Domino, die eindrucksvoll von der Berlinerin Zazie Beetz gespielt wird, hat nicht nur Glück, sondern besteht auch jeglichen Zweikampf, weshalb sie von Deadpool auch scherzhaft „Black Black Widow“ genannt wird. »Es brauchte nur zehn Seiten, bis jedermann Deadpool schätzte, aber Domino brauchte nur eine Seite, um Deadpool in ihren Bann zu ziehen!«, sagt Deadpool-Schöpfer Rob Liebfeld. »Sie hat’s echt drauf. Sie kann es mit allen aufnehmen, speziell mit Deadpool und Cable. Sie ist eine gefährliche Kämpferin mit einer einzigartigen Fähigkeit: Glück. Sie ist unberechenbar, man weiß nie, was sie als nächstes vorhat.«
Sie ist es letztlich auch, die vom neu gestalteten X-Force-Team neben Deadpool den Fallschirmsprung überlebt, um Cable aufzuhalten. Und auch die Zuschauenden schließen sie fix in ihr Herz ein. »Sie gehört dieser bunt zusammengewürfelten Truppe an, die aus ganz unterschiedlichen, dysfunktionalen Mitgliedern besteht«, sagt Paul Wernick. »Sie kommt mit Deadpools Scheiß überhaupt nicht klar, muss wegen ihm immer wieder mit den Augen rollen.
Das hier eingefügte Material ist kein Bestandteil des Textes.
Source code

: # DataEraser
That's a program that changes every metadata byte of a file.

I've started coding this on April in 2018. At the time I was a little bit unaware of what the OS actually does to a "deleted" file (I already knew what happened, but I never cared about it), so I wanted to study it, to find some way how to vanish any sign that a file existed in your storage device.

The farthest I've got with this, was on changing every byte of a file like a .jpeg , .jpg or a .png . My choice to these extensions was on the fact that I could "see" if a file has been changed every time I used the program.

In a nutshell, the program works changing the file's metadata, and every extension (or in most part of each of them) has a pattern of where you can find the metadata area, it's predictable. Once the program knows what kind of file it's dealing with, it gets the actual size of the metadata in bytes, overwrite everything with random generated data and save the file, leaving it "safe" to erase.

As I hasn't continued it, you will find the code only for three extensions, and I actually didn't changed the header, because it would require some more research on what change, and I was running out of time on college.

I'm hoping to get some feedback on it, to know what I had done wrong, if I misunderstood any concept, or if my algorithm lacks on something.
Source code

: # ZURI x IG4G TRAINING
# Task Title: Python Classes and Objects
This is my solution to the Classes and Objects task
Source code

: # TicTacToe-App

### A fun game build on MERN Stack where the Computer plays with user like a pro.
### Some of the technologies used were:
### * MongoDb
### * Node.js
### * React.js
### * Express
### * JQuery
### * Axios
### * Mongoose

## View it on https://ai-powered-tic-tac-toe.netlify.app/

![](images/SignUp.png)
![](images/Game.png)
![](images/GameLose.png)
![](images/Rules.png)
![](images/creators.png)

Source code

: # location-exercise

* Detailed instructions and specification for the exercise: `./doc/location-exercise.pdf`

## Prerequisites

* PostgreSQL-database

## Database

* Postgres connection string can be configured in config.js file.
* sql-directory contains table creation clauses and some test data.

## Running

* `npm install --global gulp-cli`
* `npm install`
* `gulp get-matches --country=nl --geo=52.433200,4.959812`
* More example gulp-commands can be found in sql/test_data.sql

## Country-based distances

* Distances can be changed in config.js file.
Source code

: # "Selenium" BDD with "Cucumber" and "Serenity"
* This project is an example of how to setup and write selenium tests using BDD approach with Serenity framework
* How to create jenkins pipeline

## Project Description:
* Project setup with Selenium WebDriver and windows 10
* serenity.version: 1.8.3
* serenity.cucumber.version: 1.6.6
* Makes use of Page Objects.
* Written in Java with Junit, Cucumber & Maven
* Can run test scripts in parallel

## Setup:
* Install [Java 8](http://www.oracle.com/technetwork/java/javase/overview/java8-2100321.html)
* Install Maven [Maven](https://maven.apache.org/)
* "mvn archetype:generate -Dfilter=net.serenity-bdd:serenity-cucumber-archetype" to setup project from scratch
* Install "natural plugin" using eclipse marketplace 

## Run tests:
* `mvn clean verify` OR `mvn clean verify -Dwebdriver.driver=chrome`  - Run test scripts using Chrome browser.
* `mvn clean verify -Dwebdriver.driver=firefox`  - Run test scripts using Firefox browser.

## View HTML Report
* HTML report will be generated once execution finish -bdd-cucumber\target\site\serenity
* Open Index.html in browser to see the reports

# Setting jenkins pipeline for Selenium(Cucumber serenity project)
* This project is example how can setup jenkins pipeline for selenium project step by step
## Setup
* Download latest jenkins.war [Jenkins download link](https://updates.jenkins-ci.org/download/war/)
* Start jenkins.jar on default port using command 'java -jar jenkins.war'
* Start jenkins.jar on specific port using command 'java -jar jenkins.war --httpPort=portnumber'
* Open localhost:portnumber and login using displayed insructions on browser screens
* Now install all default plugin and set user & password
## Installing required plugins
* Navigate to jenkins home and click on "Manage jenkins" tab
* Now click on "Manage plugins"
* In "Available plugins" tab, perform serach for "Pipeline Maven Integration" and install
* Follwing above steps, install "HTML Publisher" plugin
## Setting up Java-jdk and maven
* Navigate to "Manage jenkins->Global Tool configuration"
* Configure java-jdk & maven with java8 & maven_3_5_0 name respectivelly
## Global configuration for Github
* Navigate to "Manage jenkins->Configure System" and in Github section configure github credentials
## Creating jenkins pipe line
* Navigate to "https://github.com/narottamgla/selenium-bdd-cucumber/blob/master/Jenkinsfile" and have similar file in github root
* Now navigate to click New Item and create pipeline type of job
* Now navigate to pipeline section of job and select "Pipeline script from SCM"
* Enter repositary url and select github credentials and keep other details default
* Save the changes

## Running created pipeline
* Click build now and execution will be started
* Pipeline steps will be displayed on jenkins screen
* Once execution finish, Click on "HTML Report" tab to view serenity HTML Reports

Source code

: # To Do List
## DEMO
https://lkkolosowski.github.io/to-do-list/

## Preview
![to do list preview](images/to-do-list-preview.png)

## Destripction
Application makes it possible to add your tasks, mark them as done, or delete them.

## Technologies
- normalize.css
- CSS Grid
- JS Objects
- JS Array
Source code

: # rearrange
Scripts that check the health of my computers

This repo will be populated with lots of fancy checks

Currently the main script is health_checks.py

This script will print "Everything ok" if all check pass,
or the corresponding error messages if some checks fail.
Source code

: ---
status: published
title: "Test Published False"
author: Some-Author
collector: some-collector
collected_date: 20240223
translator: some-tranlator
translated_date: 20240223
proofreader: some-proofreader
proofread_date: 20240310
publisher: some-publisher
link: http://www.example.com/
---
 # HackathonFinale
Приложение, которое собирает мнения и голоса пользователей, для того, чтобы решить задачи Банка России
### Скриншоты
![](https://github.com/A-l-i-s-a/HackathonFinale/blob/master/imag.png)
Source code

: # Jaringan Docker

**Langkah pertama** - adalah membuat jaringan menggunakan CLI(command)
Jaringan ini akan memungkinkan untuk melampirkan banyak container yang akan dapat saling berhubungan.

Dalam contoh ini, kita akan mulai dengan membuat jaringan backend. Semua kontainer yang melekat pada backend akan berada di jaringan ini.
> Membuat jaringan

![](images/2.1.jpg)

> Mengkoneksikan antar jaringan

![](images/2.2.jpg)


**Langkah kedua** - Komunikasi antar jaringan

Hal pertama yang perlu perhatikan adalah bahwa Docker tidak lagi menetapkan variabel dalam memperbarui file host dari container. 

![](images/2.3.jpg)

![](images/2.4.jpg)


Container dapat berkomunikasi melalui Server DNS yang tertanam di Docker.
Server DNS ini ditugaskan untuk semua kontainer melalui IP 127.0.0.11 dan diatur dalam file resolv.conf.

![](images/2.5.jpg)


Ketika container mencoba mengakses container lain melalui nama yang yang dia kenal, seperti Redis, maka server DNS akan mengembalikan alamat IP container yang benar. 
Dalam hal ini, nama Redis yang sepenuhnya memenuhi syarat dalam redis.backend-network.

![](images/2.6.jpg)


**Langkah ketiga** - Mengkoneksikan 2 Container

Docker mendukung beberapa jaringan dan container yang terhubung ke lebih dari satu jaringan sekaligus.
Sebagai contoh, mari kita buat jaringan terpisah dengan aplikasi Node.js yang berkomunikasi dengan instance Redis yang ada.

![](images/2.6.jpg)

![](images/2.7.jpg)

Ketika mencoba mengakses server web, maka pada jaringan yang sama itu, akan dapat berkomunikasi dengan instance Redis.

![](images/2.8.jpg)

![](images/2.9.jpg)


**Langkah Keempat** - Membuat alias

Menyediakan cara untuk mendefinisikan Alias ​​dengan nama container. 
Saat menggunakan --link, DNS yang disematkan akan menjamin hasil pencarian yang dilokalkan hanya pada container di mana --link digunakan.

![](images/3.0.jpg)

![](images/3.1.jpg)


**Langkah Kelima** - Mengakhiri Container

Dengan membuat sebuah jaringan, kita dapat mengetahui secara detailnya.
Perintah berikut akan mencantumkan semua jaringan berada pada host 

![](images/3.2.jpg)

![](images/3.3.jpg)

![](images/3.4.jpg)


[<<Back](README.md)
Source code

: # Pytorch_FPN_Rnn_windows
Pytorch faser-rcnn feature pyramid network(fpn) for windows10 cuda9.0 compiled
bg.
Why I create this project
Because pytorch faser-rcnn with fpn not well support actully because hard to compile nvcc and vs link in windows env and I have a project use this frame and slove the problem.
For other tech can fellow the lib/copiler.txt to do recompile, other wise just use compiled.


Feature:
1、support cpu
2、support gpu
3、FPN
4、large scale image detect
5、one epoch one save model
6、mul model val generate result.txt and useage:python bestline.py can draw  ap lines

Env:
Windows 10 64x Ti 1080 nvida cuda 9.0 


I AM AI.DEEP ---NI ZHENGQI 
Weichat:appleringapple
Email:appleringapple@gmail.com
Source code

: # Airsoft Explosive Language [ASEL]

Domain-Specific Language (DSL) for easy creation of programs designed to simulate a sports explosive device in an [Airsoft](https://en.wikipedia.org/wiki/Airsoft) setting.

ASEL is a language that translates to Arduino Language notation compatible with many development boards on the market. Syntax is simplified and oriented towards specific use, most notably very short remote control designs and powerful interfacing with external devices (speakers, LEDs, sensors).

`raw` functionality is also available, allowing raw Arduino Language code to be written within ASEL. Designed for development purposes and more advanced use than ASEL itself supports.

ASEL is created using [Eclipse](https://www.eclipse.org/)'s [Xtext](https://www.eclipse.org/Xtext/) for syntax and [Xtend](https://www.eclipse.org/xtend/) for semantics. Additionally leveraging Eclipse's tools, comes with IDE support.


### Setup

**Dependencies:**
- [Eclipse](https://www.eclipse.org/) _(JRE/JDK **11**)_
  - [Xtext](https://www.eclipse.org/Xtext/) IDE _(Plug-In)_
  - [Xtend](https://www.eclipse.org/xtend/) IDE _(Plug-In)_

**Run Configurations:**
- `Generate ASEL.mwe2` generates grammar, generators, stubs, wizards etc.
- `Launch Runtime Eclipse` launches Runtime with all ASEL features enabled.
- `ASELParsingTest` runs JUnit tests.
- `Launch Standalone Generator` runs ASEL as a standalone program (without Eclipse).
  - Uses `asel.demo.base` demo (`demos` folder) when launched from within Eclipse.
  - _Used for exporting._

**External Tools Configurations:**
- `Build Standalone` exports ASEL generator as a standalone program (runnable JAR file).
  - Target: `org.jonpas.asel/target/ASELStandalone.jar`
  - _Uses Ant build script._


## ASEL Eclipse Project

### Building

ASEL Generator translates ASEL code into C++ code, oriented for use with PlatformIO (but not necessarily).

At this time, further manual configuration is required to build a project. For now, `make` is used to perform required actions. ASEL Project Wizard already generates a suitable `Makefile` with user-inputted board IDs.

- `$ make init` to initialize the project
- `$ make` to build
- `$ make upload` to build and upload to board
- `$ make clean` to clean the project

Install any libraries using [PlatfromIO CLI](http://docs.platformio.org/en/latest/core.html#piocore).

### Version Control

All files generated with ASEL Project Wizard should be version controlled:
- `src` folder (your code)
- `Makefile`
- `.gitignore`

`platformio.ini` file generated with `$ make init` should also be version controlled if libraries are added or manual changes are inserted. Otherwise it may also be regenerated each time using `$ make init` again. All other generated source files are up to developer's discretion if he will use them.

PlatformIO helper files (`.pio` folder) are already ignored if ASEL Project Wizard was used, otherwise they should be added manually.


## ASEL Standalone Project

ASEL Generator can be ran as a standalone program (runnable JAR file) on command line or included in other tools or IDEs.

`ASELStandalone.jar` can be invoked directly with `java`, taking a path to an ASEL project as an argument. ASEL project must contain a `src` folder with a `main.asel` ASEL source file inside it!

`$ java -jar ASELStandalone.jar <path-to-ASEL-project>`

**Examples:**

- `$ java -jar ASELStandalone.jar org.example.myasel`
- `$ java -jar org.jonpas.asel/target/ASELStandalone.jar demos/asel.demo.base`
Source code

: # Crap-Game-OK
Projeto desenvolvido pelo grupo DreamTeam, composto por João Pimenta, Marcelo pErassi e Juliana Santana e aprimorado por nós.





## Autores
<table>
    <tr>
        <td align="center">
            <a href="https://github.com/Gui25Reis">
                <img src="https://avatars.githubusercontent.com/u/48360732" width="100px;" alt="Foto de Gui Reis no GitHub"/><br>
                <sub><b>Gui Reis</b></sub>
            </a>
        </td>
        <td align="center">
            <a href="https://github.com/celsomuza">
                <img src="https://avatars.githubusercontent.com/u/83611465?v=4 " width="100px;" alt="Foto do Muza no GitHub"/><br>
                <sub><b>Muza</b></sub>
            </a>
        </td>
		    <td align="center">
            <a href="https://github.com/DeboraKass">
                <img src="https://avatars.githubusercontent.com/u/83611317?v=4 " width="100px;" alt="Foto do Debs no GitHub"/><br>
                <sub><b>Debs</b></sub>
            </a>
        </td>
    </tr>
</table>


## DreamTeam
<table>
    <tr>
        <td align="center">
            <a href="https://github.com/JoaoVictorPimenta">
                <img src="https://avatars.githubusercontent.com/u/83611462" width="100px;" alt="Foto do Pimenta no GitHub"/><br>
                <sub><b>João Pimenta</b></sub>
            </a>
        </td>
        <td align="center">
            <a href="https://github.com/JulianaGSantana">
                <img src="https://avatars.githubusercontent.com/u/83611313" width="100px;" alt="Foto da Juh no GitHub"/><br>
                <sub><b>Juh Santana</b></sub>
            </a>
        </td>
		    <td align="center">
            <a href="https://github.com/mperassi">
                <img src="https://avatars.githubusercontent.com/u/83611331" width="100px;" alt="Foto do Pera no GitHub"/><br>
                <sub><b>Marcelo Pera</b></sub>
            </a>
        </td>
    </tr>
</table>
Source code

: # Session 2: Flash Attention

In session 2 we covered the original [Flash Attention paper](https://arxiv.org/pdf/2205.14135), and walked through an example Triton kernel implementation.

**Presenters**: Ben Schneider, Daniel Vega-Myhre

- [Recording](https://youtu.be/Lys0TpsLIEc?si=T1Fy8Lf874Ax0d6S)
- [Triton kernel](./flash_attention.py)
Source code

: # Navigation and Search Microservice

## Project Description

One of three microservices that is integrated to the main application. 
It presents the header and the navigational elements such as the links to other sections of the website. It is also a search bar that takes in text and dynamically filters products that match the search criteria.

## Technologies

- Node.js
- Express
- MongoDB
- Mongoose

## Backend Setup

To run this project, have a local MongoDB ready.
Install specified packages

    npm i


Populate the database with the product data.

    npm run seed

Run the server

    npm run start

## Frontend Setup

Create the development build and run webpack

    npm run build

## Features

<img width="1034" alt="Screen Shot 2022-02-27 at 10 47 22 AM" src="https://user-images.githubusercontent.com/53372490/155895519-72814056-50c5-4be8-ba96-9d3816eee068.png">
Sie kann manchmal gar nicht glauben, dass sie Teil dieser Gruppe ist – aber genau da gehört sie hin. Das Publikum wird sich in sie genauso verlieben, wie wir es getan haben.«
Lange Rede, kurzer Sinn – Deadpool 2 steht seinem Vorgänger in Nichts nach und kann schließlich der ordentlich gerührten Werbetrommel entsprechen. Manchmal wirkt der Film ein wenig zu melancholisch, oft überladen und immer wieder chaotisch, doch die witzigen Dialoge, die aus dem ersten Film weiterentwickelten Figuren (z.B. NTW jetzt mit knuffiger Freundin) und, ja, auch die durchgehende Handlung machen Deadpool 2 zu einem liebevoll brutalen Kinoliebling – nicht zuletzt durch die Zusatzszene vor dem Abspann, die der Hauptfigur dann doch noch ein Happy-End bestreitet. Allerdings werden Marvel-Fans ein wenig enttäuscht sein, denn es gibt nicht nur keine Szene nach dem Abspann, auch sucht man Stan Lee vergebens! Dafür glaube ich aber, Deadpool zu Cable gesagt zu haben: „Shut up, Thanos!“ Oh holy Shitfalls!